ART SCHOOL CONFIDENTIAL directed by Terry Zwigoff, written by Daniel Clowes, with Max Minghella, Sophia Myles, John Malkovich, Jim Broadbent and Steve Buscemi. 102 minutes. Opens Friday (May 5). For venues and times, see Movies, page 105. Rating: NNN Rating: NNN


Park City, Utah – There’s always a disjuncture in whatever John Malkovich presents. The voice says passive but the teeth look sharp. The teeth look sharp, but he may never bother to bite. Even when he hisses in Dangerous Liaisons or snarls in Con Air, you get the sense that mayhem is something Malkovich could take or leave. It’s the same with his role in Art School Confidential, a film he also co-produced. “I found it funny. I liked the characters,” he says. ” I could have been in it or not in it and I would have been just as interested.”

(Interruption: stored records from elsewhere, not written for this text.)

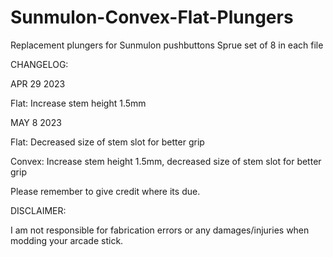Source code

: # Sunmulon-Convex-Flat-Plungers
Replacement plungers for Sunmulon pushbuttons
Sprue set of 8 in each file

CHANGELOG:

APR 29 2023

Flat: Increase stem height 1.5mm

MAY 8 2023

Flat: Decreased size of stem slot for better grip

Convex: Increase stem height 1.5mm, decreased size of stem slot for better grip

Please remember to give credit where its due.

DISCLAIMER:

I am not responsible for fabrication errors or any damages/injuries when modding your arcade stick.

Malkovich appears to be beaming his entire life from some distant satellite. At the Sundance festival promoting the new film, he swans around an empty restaurant in white pants and a matching sweater, taking calls from France. When he sits down with director Terry Zwigoff for the interview, he asks offhandedly, “Where are you from?” in that voice that says, “I already know the answer, and it’s dreary.” Nobody does detached like Malkovich.

But it may all be an act. By all accounts he’s a hands-on producer.

“I don’t always like acting in the things we produce,” he says. “If I’m acting in something, I maybe don’t want to say to a director, ‘Have whoever try this take, just to see how it goes.’ You can’t do that.”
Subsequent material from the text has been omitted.